- Description of the task:
Pull each line holding "keys" out of the entries below.

- Provided data:

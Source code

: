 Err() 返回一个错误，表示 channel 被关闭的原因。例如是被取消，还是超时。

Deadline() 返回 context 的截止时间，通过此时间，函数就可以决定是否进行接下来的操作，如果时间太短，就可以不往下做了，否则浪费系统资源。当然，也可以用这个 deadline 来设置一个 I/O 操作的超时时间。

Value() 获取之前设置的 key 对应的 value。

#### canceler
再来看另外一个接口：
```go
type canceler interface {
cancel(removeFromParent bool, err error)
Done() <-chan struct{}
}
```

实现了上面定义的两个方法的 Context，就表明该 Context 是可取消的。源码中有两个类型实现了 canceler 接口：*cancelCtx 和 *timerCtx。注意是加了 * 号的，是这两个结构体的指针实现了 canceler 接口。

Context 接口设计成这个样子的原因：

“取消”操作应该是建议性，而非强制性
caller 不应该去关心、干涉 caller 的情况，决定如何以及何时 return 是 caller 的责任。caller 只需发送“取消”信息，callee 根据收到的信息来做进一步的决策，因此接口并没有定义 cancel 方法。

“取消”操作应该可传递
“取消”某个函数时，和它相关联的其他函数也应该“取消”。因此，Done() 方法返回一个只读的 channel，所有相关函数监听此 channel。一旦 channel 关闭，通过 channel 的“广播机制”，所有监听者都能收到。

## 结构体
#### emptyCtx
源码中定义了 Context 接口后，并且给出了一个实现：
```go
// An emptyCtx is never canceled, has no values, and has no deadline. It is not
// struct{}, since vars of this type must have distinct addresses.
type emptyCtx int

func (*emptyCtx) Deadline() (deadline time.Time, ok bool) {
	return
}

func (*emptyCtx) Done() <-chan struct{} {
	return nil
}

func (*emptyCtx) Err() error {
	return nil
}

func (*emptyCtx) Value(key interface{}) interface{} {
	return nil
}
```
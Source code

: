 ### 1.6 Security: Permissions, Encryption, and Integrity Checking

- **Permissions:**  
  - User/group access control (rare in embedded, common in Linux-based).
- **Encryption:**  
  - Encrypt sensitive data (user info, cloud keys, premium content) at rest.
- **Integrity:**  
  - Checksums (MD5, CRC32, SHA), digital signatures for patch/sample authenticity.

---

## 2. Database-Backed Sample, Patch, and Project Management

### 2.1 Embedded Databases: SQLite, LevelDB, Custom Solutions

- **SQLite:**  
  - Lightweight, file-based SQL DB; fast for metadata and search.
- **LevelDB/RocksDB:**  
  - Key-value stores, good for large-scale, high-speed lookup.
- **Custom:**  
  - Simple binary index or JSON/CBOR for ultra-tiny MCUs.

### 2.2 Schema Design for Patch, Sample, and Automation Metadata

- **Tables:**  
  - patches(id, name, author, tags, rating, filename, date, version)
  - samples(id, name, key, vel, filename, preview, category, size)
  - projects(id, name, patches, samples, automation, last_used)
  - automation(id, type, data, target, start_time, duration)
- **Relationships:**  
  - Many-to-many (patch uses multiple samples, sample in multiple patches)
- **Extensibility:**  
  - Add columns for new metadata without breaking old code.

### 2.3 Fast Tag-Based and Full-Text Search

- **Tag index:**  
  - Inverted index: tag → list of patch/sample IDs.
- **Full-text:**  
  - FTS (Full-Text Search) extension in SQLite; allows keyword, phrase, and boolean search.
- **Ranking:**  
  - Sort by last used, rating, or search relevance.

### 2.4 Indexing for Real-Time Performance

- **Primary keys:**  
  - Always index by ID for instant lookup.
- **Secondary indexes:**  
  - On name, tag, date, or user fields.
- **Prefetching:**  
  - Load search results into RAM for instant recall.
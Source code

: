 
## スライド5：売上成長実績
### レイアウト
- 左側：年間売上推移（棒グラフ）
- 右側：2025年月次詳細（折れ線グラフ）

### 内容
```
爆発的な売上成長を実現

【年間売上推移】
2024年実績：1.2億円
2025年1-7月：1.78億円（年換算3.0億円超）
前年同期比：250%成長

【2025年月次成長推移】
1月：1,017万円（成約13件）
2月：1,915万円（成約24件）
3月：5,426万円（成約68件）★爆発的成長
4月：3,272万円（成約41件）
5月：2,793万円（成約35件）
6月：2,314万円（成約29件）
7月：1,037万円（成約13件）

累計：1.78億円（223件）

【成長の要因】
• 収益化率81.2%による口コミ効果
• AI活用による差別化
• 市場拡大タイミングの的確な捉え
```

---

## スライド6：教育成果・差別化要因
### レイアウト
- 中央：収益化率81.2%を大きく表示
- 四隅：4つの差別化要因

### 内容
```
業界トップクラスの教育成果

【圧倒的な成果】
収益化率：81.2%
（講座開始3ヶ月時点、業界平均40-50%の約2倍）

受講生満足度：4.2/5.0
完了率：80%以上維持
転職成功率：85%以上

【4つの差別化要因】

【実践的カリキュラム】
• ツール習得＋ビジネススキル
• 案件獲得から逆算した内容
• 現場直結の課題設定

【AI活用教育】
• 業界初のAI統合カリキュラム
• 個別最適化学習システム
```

- Answer to the problem:
  - Encrypt sensitive data (user info, cloud keys, premium content) at rest.
- **Primary keys:**  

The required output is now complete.